The advert invites any creditors who may not be aware of the dissolution to submit valid claims. Then once nine months have passed, the company is officially finished and no longer exists.
Directors and shareholders usually are not liable for limited companies’ liabilities that exceed the nominal value of their shares or the sum of personal guarantees they have made. Companies limited by shares remain separate legal entities and therefore accountable for their debts and actions.
In the same way, directors and shareholders are not held responsible for the actions and debts of the company.
What liability affects company directors?
Suppose a limited company is liquidated or legal action? Then shareholders and directors usually aren’t personally responsible for the debts of the company. Nevertheless, exceptions may apply.

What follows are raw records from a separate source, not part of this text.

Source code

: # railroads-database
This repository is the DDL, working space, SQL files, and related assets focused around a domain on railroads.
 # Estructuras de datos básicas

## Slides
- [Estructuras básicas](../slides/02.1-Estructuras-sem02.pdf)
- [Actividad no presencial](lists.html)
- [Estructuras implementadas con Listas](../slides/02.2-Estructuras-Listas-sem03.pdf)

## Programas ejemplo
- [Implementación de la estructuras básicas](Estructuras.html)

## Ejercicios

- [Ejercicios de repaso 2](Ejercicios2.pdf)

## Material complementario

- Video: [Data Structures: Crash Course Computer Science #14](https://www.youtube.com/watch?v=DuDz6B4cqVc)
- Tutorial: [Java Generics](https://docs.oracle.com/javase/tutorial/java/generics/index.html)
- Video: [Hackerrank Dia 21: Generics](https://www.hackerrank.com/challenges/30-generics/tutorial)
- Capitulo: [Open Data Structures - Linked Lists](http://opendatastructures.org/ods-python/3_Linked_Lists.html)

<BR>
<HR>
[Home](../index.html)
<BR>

If directors are also shareholders, they can be held personally liable for debts and liabilities in the company if they:
- intentionally allow the company to act unlawfully;
- pay dividends when the company is broke;
- continue trading, having no intention to pay the debts of the company;
- secure payments from customers for goods, knowing they may not be delivered;
- fraudulently trade;
- pay off the debt by fraudulent methods;
- sell assets of the company at an undervalue;
- provide creditors preferential treatment over others;
- maintain an overdrawn directors loan account;
- are negligent in their actions.
Company directors must, however, always act in the best interests of the company and its shareholders. They’re also supposed to take every reasonable step to minimise company creditors’ losses. Suppose a director intentionally allows a limited company to act unlawfully or improperly. In that case, this is a direct breach of these duties.
Shareholders remain only liable for the value of their shares. Normally, this value is £1, so shareholders are not on the hook for the company’s debts.
A sole trader is a person trading in their name. A sole trader, however, has different closure options than an ltd company. None of the above applies, as an ltd company remains a separate legal entity, has tax implications, and owes money, not you. An ltd company has
Sole traders also differ in how they operate. An ltd company has used a company formation to set it up; it has shareholders, directors, a separate company bank account to the owners. It has its business assets and a registered office where papers are filed for serving.